(Input data Opens)
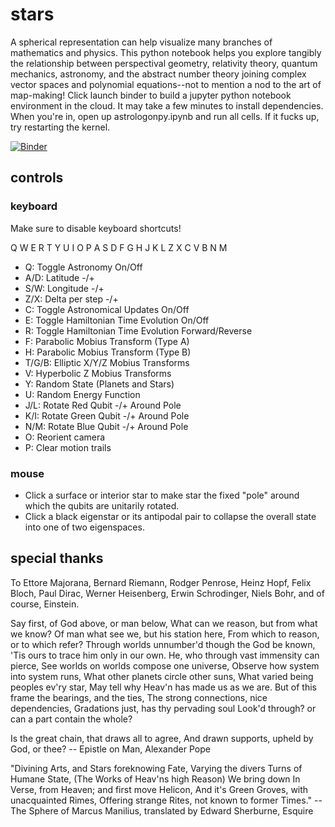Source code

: # stars

A spherical representation can help visualize many branches of mathematics and physics. This python notebook helps you explore tangibly the relationship between perspectival geometry, relativity theory, quantum mechanics, astronomy, and the abstract number theory joining complex vector spaces and polynomial equations--not to mention a nod to the art of map-making! Click launch binder to build a jupyter python notebook environment in the cloud. It may take a few minutes to install dependencies. When you're in, open up astrologonpy.ipynb and run all cells. If it fucks up, try restarting the kernel. 

[![Binder](https://mybinder.org/badge.svg)](https://mybinder.org/v2/gh/heyredhat/stars/master)

## controls

### keyboard

Make sure to disable keyboard shortcuts!

Q W E R T Y U I O P
 A S D F G H J K L
  Z X C V B N M
  
- Q: Toggle Astronomy On/Off
- A/D: Latitude -/+
- S/W: Longitude -/+
- Z/X: Delta per step -/+
- C: Toggle Astronomical Updates On/Off
- E: Toggle Hamiltonian Time Evolution On/Off
- R: Toggle Hamiltonian Time Evolution Forward/Reverse
- F: Parabolic Mobius Transform (Type A)
- H: Parabolic Mobius Transform (Type B)
- T/G/B: Elliptic X/Y/Z Mobius Transforms
- V: Hyperbolic Z Mobius Transforms
- Y: Random State (Planets and Stars)
- U: Random Energy Function
- J/L: Rotate Red Qubit -/+ Around Pole
- K/I: Rotate Green Qubit -/+ Around Pole
- N/M: Rotate Blue Qubit -/+ Around Pole
- O: Reorient camera
- P: Clear motion trails

### mouse

- Click a surface or interior star to make star the fixed "pole" around which the qubits are unitarily rotated.
- Click a black eigenstar or its antipodal pair to collapse the overall state into one of two eigenspaces.

## special thanks

To Ettore Majorana, Bernard Riemann, Rodger Penrose, Heinz Hopf, Felix Bloch, Paul Dirac, Werner Heisenberg, Erwin Schrodinger, Niels Bohr, and of course, Einstein.

Say first, of God above, or man below, 
What can we reason, but from what we know? 
Of man what see we, but his station here, 
From which to reason, or to which refer? 
Through worlds unnumber'd though the God be known, 
'Tis ours to trace him only in our own. 
He, who through vast immensity can pierce, 
See worlds on worlds compose one universe, 
Observe how system into system runs, 
What other planets circle other suns, 
What varied being peoples ev'ry star, 
May tell why Heav'n has made us as we are. 
But of this frame the bearings, and the ties, 
The strong connections, nice dependencies, 
Gradations just, has thy pervading soul 
Look'd through? or can a part contain the whole? 

Is the great chain, that draws all to agree, 
And drawn supports, upheld by God, or thee? 
-- Epistle on Man, Alexander Pope

"Divining Arts, and Stars foreknowing Fate,
Varying the divers Turns of Humane State,
(The Works of Heav'ns high Reason) We bring down
In Verse, from Heaven; and first move Helicon,
And it's Green Groves, with unacquainted Rimes,
Offering strange Rites, not known to former Times."
-- The Sphere of Marcus Manilius, translated by Edward Sherburne, Esquire

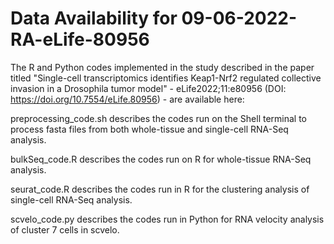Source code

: # Data Availability for 09-06-2022-RA-eLife-80956
The R and Python codes implemented in the study described in the paper titled "Single-cell transcriptomics identifies Keap1-Nrf2 regulated collective invasion in a Drosophila tumor model" - eLife2022;11:e80956 (DOI: https://doi.org/10.7554/eLife.80956) - are available here:

preprocessing_code.sh
describes the codes run on the Shell terminal to process fasta files from both whole-tissue and single-cell RNA-Seq analysis.

bulkSeq_code.R
describes the codes run on R for whole-tissue RNA-Seq analysis.

seurat_code.R
describes the codes run in R for the clustering analysis of single-cell RNA-Seq analysis.

scvelo_code.py
describes the codes run in Python for RNA velocity analysis of cluster 7 cells in scvelo.
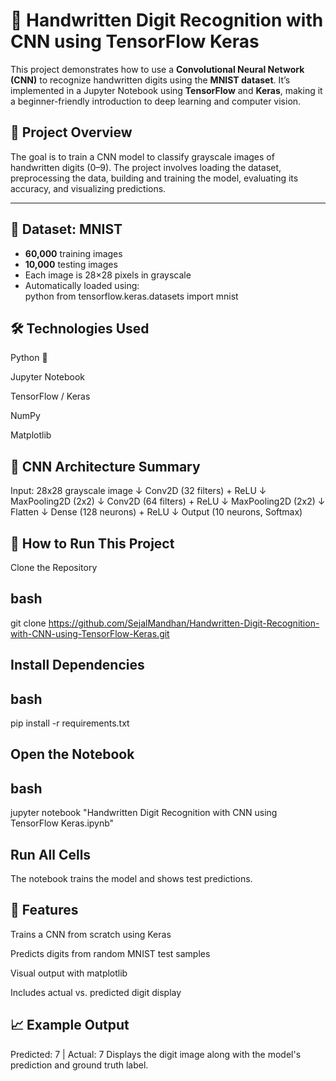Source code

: # 🧠 Handwritten Digit Recognition with CNN using TensorFlow Keras

This project demonstrates how to use a **Convolutional Neural Network (CNN)** to recognize handwritten digits using the **MNIST dataset**.
It’s implemented in a Jupyter Notebook using **TensorFlow** and **Keras**, making it a beginner-friendly introduction to deep learning and computer vision.

## 📌 Project Overview

The goal is to train a CNN model to classify grayscale images of handwritten digits (0–9). The project involves loading the dataset, preprocessing the data, building and training the model, evaluating its accuracy, and visualizing predictions.

---

## 📁 Dataset: MNIST

- **60,000** training images
- **10,000** testing images
- Each image is 28×28 pixels in grayscale
- Automatically loaded using:  
  python
  from tensorflow.keras.datasets import mnist
  
## 🛠️ Technologies Used
Python 🐍

Jupyter Notebook

TensorFlow / Keras

NumPy

Matplotlib

## 🧠 CNN Architecture Summary

Input: 28x28 grayscale image
↓
Conv2D (32 filters) + ReLU
↓
MaxPooling2D (2x2)
↓
Conv2D (64 filters) + ReLU
↓
MaxPooling2D (2x2)
↓
Flatten
↓
Dense (128 neurons) + ReLU
↓
Output (10 neurons, Softmax)

## 🚀 How to Run This Project
Clone the Repository

## bash
git clone https://github.com/SejalMandhan/Handwritten-Digit-Recognition-with-CNN-using-TensorFlow-Keras.git

## Install Dependencies

## bash

pip install -r requirements.txt

## Open the Notebook

## bash

jupyter notebook "Handwritten Digit Recognition with CNN using TensorFlow Keras.ipynb"

## Run All Cells

The notebook trains the model and shows test predictions.

## 🎯 Features
Trains a CNN from scratch using Keras

Predicts digits from random MNIST test samples

Visual output with matplotlib

Includes actual vs. predicted digit display

## 📈 Example Output

Predicted: 7 | Actual: 7
Displays the digit image along with the model's prediction and ground truth label.

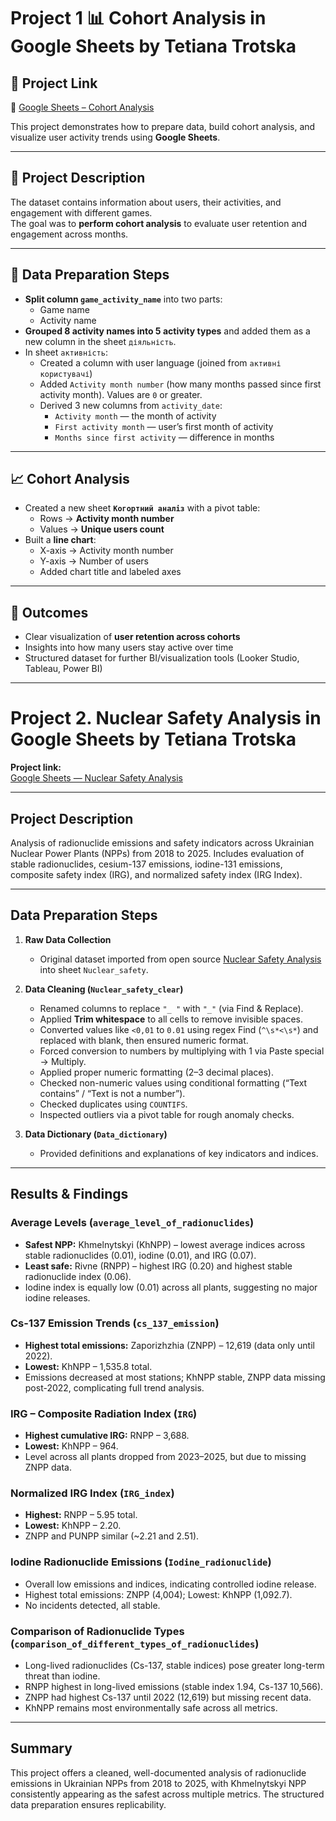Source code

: # Project 1 📊 Cohort Analysis in Google Sheets by Tetiana Trotska
## 🔗 Project Link
📄 [Google Sheets – Cohort Analysis](https://docs.google.com/spreadsheets/d/1-U1a15GskDTBT9JHpJTTCB34thEOS4lSMbd-NBBMYrg/edit?usp=sharing)

This project demonstrates how to prepare data, build cohort analysis, and visualize user activity trends using **Google Sheets**.

---

## 🔹 Project Description
The dataset contains information about users, their activities, and engagement with different games.  
The goal was to **perform cohort analysis** to evaluate user retention and engagement across months.

---

## 🔧 Data Preparation Steps
- **Split column `game_activity_name`** into two parts:  
  - Game name  
  - Activity name  
- **Grouped 8 activity names into 5 activity types** and added them as a new column in the sheet `діяльність`.  
- In sheet `активність`:  
  - Created a column with user language (joined from `активні користувачі`)  
  - Added `Activity month number` (how many months passed since first activity month). Values are `0` or greater.  
  - Derived 3 new columns from `activity_date`:  
    - `Activity month` — the month of activity  
    - `First activity month` — user’s first month of activity  
    - `Months since first activity` — difference in months  

---

## 📈 Cohort Analysis
- Created a new sheet **`Когортний аналіз`** with a pivot table:  
  - Rows → **Activity month number**  
  - Values → **Unique users count**  
- Built a **line chart**:  
  - X-axis → Activity month number  
  - Y-axis → Number of users  
  - Added chart title and labeled axes  

---

## 🎯 Outcomes
- Clear visualization of **user retention across cohorts**  
- Insights into how many users stay active over time  
- Structured dataset for further BI/visualization tools (Looker Studio, Tableau, Power BI)

---

# Project 2. Nuclear Safety Analysis in Google Sheets by Tetiana Trotska

**Project link:**  
[Google Sheets — Nuclear Safety Analysis](https://docs.google.com/spreadsheets/d/1vkV0yPkAGKJj7JgO_6gzE1o4brZBizAkmwFKW9vRps8/edit?usp=sharing)

---

## Project Description  
Analysis of radionuclide emissions and safety indicators across Ukrainian Nuclear Power Plants (NPPs) from 2018 to 2025. Includes evaluation of stable radionuclides, cesium-137 emissions, iodine-131 emissions, composite safety index (IRG), and normalized safety index (IRG Index).

---

## Data Preparation Steps  
1. **Raw Data Collection**  
   - Original dataset imported from open source [Nuclear Safety Analysis](https://data.gov.ua/dataset/4a9d3d56-bd95-4c3e-97e7-1cdc7bcbd445) into sheet `Nuclear_safety`.

2. **Data Cleaning (`Nuclear_safety_clear`)**  
   - Renamed columns to replace `"_ "` with `"_"` (via Find & Replace).  
   - Applied **Trim whitespace** to all cells to remove invisible spaces.  
   - Converted values like `<0,01` to `0.01` using regex Find (`^\s*<\s*`) and replaced with blank, then ensured numeric format.  
   - Forced conversion to numbers by multiplying with 1 via Paste special → Multiply.  
   - Applied proper numeric formatting (2–3 decimal places).  
   - Checked non-numeric values using conditional formatting (“Text contains” / “Text is not a number”).  
   - Checked duplicates using `COUNTIFS`.  
   - Inspected outliers via a pivot table for rough anomaly checks.

3. **Data Dictionary (`Data_dictionary`)**  
   - Provided definitions and explanations of key indicators and indices.

---

## Results & Findings

###  Average Levels (`average_level_of_radionuclides`)  
- **Safest NPP:** Khmelnytskyi (KhNPP) – lowest average indices across stable radionuclides (0.01), iodine (0.01), and IRG (0.07).  
- **Least safe:** Rivne (RNPP) – highest IRG (0.20) and highest stable radionuclide index (0.06).  
- Iodine index is equally low (0.01) across all plants, suggesting no major iodine releases.

###  Cs-137 Emission Trends (`cs_137_emission`)  
- **Highest total emissions:** Zaporizhzhia (ZNPP) – 12,619 (data only until 2022).  
- **Lowest:** KhNPP – 1,535.8 total.  
- Emissions decreased at most stations; KhNPP stable, ZNPP data missing post-2022, complicating full trend analysis.

###  IRG – Composite Radiation Index (`IRG`)  
- **Highest cumulative IRG:** RNPP – 3,688.  
- **Lowest:** KhNPP – 964.  
- Level across all plants dropped from 2023–2025, but due to missing ZNPP data.

###  Normalized IRG Index (`IRG_index`)  
- **Highest:** RNPP – 5.95 total.  
- **Lowest:** KhNPP – 2.20.  
- ZNPP and PUNPP similar (~2.21 and 2.51).

###  Iodine Radionuclide Emissions (`Iodine_radionuclide`)  
- Overall low emissions and indices, indicating controlled iodine release.  
- Highest total emissions: ZNPP (4,004); Lowest: KhNPP (1,092.7).  
- No incidents detected, all stable.

###  Comparison of Radionuclide Types (`comparison_of_different_types_of_radionuclides`)  
- Long-lived radionuclides (Cs-137, stable indices) pose greater long-term threat than iodine.  
- RNPP highest in long-lived emissions (stable index 1.94, Cs-137 10,566).  
- ZNPP had highest Cs-137 until 2022 (12,619) but missing recent data.  
- KhNPP remains most environmentally safe across all metrics.

---

## Summary  
This project offers a cleaned, well-documented analysis of radionuclide emissions in Ukrainian NPPs from 2018 to 2025, with Khmelnytskyi NPP consistently appearing as the safest across multiple metrics. The structured data preparation ensures replicability.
(Input data Closes)
_What to produce_
What is needed is an exact copy of the lines above, from the one containing "- Checked duplicates" through the one containing "Cs-137 Emission Trends", with nothing added.

_Solved problem_
   - Checked duplicates using `COUNTIFS`.  
   - Inspected outliers via a pivot table for rough anomaly checks.

3. **Data Dictionary (`Data_dictionary`)**  
   - Provided definitions and explanations of key indicators and indices.

---

## Results & Findings

###  Average Levels (`average_level_of_radionuclides`)  
- **Safest NPP:** Khmelnytskyi (KhNPP) – lowest average indices across stable radionuclides (0.01), iodine (0.01), and IRG (0.07).  
- **Least safe:** Rivne (RNPP) – highest IRG (0.20) and highest stable radionuclide index (0.06).  
- Iodine index is equally low (0.01) across all plants, suggesting no major iodine releases.

###  Cs-137 Emission Trends (`cs_137_emission`)  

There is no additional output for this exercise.